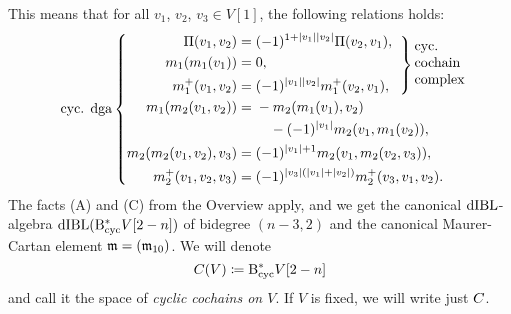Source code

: \documentclass[\MainFolder/Text.tex]{subfiles}
\begin{document}
This means that for all $v_1$, $v_2$, $v_3 \in V[1]$, the following relations holds:
\begin{equation}\label{Eq:CycDGA}{\hbadness=10000 \text{cyc. dga}\left\{ \begin{aligned} \Pair(v_1,v_2) &= (-1)^{1+ \Abs{v_1} \Abs{v_2}} \Pair(v_2, v_1), &
\mathclap{
\smash{
\raisebox{-0.58cm}{$
\hspace{-0.8cm}
\left.\begin{aligned}\mathstrut\\ \mathstrut\\ \mathstrut \end{aligned}\right\}
\text{\parbox{5em}{cyc. cochain complex}}
$}}}
\\
m_1(m_1(v_1)) &= 0, &\\
m_1^+(v_1, v_2) &= (-1)^{\Abs{v_1}\Abs{v_2}} m_1^+(v_2, v_1), &\\
 m_1(m_2(v_1,v_2)) &= \begin{multlined}[t]- m_2(m_1(v_1),v_2)  \\ - (-1)^{\Abs{v_1}} m_2(v_1,m_1(v_2)), \end{multlined} &\\
m_2(m_2(v_1, v_2), v_3) &= (-1)^{\Abs{v_1} + 1} m_2(v_1,m_2(v_2,v_3)), &\\
m_2^+(v_1, v_2, v_3) &= (-1)^{\Abs{v_3}(\Abs{v_1}+\Abs{v_2})}m_2^+(v_3, v_1, v_2).
\end{aligned}\right.}
\end{equation}
The facts (A) and (C) from the Overview apply, and we get the canonical $\mathrm{dIBL}$-algebra $\mathrm{dIBL}(\mathrm{B}_{\mathrm{cyc}}^* V[2-n])$ of bidegree $(n-3,2)$ and the canonical Maurer-Cartan element $\mathfrak{m} = (\mathfrak{m}_{10})$. We will denote
$$ C(V)\coloneqq \mathrm{B}_{\mathrm{cyc}}^* V[2-n] $$
and call it the space of \emph{cyclic cochains on $V$}. If $V$ is fixed, we will write just $C$.
\end{document}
□ □ □
▶ Your objective:
Count the lines of the records that contain the word "aligned". Give only the count.

▶ Solution:
3